Small and medium enterprises (SMEs) drive today’s economy. They account for more than 90 % of enterprises worldwide (Khalique et al. 2015). SMEs show specific characteristics that distinguish them from large enterprises. Most often, no formal knowledge management (KM) is in place and business depends particularly on the tacit knowledge of the entrepreneurs and employees (Durst & Edvardsson, 2012).

Despite the importance and distinctiveness of small businesses, KM research has paid little attention to it (Serenko, 2013). Massaro et al (2016, p. 277) call “scholars to increase efforts to find new, relevant, research avenues by focusing on what makes SMEs a specific and unique research context rather than replicating concepts derived from larger organisations”.

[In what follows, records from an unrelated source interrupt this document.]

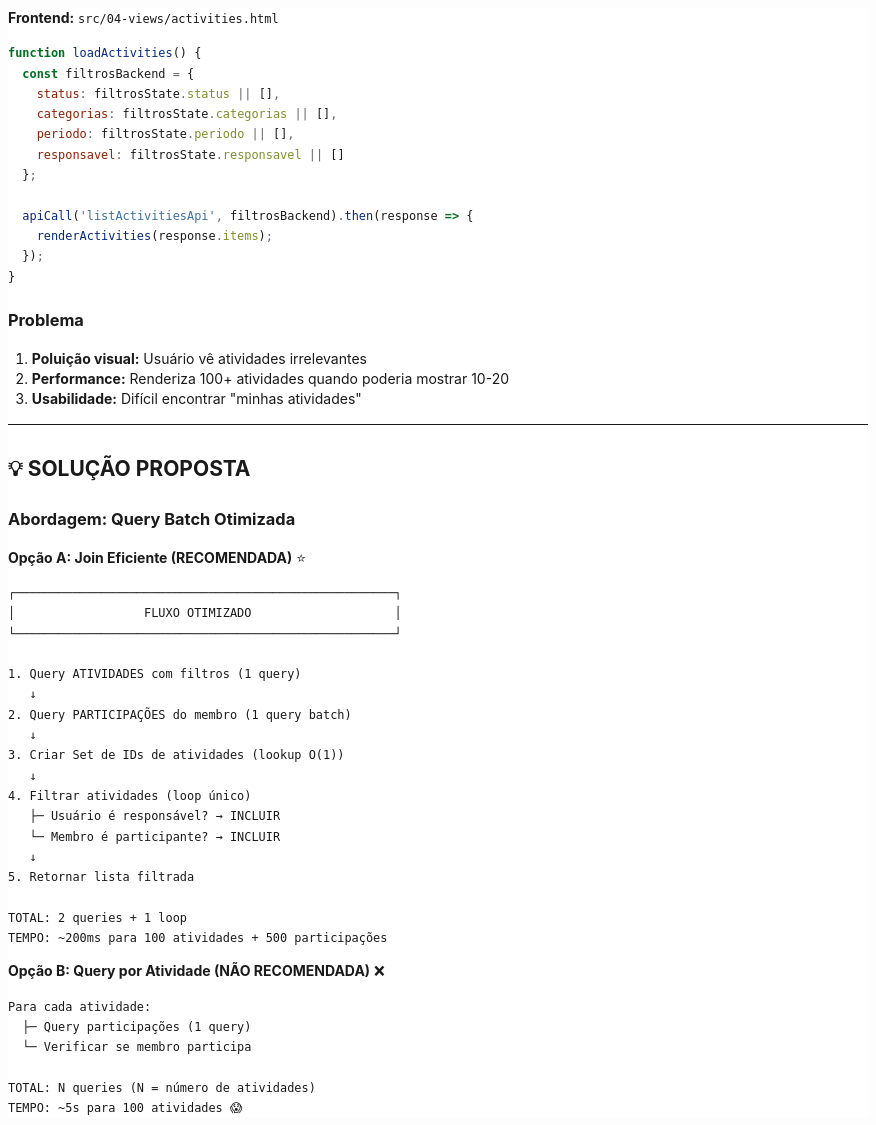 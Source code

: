 **Frontend:** `src/04-views/activities.html`
```javascript
function loadActivities() {
  const filtrosBackend = {
    status: filtrosState.status || [],
    categorias: filtrosState.categorias || [],
    periodo: filtrosState.periodo || [],
    responsavel: filtrosState.responsavel || []
  };

  apiCall('listActivitiesApi', filtrosBackend).then(response => {
    renderActivities(response.items);
  });
}
```

### Problema

1. **Poluição visual:** Usuário vê atividades irrelevantes
2. **Performance:** Renderiza 100+ atividades quando poderia mostrar 10-20
3. **Usabilidade:** Difícil encontrar "minhas atividades"

---

## 💡 SOLUÇÃO PROPOSTA

### Abordagem: Query Batch Otimizada

**Opção A: Join Eficiente (RECOMENDADA)** ⭐

```
┌─────────────────────────────────────────────────────┐
│                  FLUXO OTIMIZADO                    │
└─────────────────────────────────────────────────────┘

1. Query ATIVIDADES com filtros (1 query)
   ↓
2. Query PARTICIPAÇÕES do membro (1 query batch)
   ↓
3. Criar Set de IDs de atividades (lookup O(1))
   ↓
4. Filtrar atividades (loop único)
   ├─ Usuário é responsável? → INCLUIR
   └─ Membro é participante? → INCLUIR
   ↓
5. Retornar lista filtrada

TOTAL: 2 queries + 1 loop
TEMPO: ~200ms para 100 atividades + 500 participações
```

**Opção B: Query por Atividade (NÃO RECOMENDADA)** ❌
```
Para cada atividade:
  ├─ Query participações (1 query)
  └─ Verificar se membro participa

TOTAL: N queries (N = número de atividades)
TEMPO: ~5s para 100 atividades 😱
```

This conference track provides the opportunity to bring together current research on the prospects and challenges associated with the SMEs’ knowledge practices. It gathers current research addressing the characteristics of SMEs in terms of knowledge management and neighbouring fields such as organizational learning, intellectual capital, strategic management, philosophy (epistemology), human resources, and other research areas.

We invite scholars, practitioners, and policy-makers to contribute to the scientific dialogue. We welcome all types of papers, both conceptual and empirical, using diverse methods to provide new insights into KM practice in SMEs.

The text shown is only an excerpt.